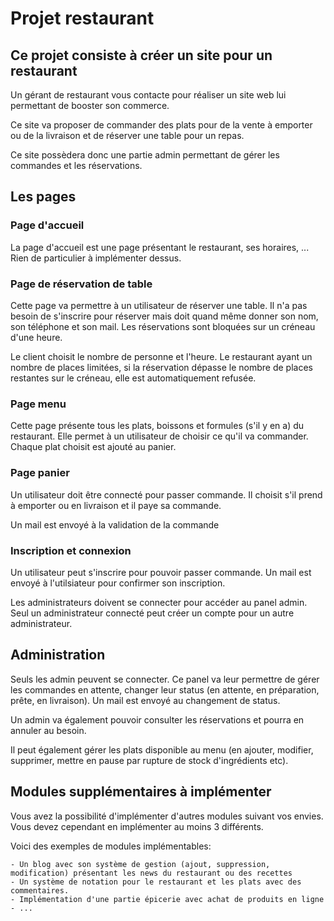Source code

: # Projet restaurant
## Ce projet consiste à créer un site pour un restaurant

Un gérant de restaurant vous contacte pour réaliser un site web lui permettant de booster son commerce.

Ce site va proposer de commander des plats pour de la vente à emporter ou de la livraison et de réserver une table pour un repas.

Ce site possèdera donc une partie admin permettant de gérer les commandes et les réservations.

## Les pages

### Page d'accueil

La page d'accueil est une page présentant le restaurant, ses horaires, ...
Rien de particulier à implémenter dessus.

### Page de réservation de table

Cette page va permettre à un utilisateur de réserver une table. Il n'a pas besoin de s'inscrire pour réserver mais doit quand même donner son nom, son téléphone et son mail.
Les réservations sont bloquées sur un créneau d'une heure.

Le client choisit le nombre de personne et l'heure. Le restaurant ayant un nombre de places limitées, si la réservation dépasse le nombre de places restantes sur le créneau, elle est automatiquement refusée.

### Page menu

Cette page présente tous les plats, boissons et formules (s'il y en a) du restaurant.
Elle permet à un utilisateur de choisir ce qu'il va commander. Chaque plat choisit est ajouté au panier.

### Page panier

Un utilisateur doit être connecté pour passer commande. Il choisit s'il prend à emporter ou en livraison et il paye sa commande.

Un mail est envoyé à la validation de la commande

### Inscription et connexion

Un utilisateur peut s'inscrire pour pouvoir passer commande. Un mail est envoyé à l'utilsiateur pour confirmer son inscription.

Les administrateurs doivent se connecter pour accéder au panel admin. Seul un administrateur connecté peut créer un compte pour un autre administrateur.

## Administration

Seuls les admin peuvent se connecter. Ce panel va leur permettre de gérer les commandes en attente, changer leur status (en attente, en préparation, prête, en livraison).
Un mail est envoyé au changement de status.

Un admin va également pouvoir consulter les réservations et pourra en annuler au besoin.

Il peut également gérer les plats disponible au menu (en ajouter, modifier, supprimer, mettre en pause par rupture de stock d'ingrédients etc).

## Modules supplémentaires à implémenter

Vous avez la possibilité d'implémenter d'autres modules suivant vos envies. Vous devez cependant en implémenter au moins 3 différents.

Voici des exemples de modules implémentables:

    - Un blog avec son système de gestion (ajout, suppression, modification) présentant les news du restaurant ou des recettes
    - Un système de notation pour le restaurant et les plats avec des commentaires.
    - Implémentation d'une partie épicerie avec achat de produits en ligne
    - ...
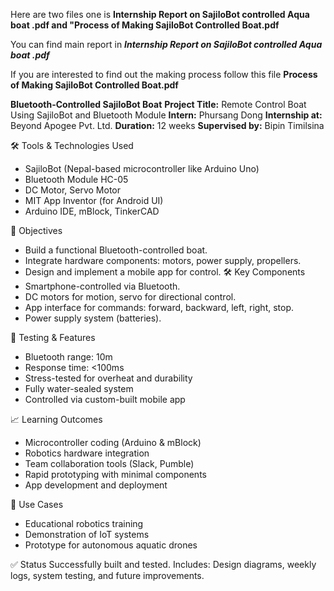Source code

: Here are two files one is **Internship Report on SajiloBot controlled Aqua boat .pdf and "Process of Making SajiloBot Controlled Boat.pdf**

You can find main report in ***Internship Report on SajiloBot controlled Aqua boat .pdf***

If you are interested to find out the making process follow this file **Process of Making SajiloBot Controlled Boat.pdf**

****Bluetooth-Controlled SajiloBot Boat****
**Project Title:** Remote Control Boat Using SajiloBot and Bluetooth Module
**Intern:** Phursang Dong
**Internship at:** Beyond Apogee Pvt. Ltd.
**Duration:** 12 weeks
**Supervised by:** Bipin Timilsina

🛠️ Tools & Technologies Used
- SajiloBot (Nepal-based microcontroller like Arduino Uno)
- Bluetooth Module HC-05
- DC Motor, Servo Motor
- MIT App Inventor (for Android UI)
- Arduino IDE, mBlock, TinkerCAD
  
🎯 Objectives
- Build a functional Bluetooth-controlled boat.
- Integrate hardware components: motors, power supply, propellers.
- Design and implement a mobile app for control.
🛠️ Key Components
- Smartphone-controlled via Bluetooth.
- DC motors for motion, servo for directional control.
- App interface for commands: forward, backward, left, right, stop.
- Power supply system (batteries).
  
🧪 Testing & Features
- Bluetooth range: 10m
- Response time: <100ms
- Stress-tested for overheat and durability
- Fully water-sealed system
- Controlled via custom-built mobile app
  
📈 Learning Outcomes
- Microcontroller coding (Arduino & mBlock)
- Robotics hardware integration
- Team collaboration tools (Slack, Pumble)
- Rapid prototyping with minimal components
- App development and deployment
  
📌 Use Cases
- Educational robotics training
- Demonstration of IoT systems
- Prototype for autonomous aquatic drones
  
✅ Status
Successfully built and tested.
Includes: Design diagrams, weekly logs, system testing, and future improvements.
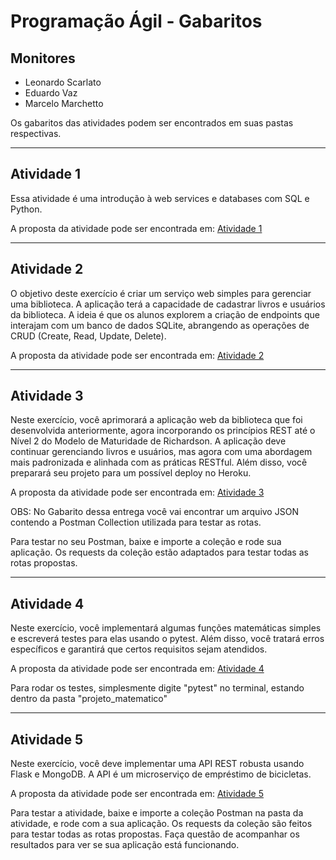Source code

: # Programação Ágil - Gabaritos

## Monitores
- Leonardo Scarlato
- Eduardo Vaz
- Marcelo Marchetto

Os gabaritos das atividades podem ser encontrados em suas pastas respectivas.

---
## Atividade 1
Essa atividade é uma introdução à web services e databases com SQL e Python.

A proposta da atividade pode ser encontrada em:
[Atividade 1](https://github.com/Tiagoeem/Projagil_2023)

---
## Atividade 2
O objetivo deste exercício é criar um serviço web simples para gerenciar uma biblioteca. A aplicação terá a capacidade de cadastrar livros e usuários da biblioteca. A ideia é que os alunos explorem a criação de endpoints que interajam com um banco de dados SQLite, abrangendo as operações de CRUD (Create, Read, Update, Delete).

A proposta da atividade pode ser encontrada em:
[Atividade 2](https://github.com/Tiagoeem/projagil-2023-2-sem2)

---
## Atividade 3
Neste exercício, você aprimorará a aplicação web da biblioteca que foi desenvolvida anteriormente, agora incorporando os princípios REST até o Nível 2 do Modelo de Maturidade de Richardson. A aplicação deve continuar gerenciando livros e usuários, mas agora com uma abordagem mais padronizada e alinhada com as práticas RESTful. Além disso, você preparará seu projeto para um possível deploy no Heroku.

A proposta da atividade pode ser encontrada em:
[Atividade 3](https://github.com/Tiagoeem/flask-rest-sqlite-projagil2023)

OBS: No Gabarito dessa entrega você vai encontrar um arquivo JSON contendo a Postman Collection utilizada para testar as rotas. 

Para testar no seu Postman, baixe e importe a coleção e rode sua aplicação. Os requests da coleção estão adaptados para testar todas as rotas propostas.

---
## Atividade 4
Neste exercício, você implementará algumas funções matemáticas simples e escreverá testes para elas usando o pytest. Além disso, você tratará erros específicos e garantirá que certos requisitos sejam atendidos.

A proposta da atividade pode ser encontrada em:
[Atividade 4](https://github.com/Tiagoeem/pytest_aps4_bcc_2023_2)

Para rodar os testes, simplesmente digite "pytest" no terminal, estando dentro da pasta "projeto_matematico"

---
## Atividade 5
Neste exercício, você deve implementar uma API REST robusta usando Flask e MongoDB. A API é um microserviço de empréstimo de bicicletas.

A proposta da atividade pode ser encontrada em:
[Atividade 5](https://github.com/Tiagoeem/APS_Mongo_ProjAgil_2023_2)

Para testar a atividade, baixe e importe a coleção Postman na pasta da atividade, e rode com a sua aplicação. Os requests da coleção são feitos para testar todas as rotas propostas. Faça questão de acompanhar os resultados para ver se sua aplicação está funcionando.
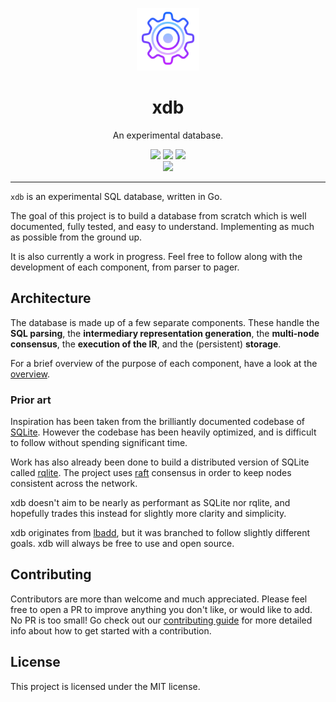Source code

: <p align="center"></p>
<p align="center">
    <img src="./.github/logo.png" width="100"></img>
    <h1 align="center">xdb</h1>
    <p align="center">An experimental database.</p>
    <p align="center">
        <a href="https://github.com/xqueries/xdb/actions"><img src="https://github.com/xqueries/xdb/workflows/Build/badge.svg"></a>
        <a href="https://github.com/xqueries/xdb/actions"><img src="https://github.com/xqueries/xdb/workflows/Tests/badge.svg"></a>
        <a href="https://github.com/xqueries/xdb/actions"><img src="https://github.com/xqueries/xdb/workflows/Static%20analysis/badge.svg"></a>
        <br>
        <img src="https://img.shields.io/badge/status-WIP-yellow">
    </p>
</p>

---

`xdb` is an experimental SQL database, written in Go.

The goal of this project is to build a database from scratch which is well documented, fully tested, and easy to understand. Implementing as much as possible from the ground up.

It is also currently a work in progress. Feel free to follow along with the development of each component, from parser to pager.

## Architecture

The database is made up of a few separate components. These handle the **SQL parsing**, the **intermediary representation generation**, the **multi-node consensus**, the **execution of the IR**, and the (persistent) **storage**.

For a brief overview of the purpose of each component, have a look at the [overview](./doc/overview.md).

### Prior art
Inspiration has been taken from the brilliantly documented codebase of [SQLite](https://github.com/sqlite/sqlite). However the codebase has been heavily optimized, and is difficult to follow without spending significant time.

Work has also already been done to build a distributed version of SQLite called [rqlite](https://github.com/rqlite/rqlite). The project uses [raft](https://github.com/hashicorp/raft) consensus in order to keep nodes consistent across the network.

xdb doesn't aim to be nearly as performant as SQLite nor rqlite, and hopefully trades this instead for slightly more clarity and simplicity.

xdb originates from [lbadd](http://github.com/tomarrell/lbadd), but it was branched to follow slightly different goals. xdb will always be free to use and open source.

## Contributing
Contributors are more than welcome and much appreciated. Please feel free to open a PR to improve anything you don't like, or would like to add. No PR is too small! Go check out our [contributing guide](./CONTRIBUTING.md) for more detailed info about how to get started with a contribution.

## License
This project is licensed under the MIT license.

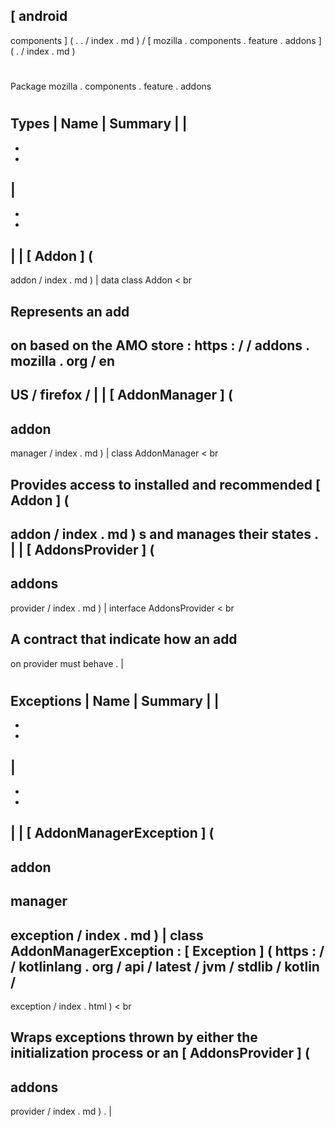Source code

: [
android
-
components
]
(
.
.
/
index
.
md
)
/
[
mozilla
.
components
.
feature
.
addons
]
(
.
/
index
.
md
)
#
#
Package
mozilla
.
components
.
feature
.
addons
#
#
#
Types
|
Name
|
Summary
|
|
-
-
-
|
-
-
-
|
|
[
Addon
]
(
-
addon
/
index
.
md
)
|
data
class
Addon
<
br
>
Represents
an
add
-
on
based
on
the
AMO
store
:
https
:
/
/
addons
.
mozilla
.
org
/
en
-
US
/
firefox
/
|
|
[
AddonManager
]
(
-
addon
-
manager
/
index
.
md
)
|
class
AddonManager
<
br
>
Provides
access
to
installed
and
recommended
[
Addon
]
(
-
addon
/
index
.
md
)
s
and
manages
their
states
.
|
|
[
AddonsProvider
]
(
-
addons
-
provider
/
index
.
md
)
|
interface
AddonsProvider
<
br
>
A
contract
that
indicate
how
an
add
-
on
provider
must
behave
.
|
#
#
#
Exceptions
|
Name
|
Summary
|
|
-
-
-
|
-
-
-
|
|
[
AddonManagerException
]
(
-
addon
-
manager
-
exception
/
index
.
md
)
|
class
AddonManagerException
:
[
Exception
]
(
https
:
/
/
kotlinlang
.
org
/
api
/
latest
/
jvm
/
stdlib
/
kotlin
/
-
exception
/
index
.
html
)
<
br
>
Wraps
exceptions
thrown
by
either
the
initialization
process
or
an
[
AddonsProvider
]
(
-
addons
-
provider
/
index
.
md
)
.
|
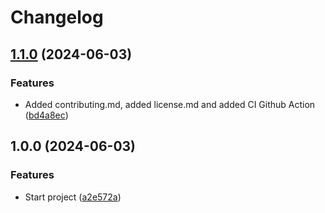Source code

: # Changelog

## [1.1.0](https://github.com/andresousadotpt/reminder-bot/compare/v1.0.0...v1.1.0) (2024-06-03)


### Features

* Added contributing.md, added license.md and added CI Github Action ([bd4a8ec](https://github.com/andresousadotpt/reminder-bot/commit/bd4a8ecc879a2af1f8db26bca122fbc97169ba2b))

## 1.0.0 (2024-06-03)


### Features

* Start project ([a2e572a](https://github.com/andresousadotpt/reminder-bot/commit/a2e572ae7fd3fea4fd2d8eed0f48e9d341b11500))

# # # # # # #

### Exercise brief
Reproduce every line in the records above that contains the word "peut".

### Result below
Un utilisateur peut s'inscrire pour pouvoir passer commande. Un mail est envoyé à l'utilsiateur pour confirmer son inscription.
Les administrateurs doivent se connecter pour accéder au panel admin. Seul un administrateur connecté peut créer un compte pour un autre administrateur.
Il peut également gérer les plats disponible au menu (en ajouter, modifier, supprimer, mettre en pause par rupture de stock d'ingrédients etc).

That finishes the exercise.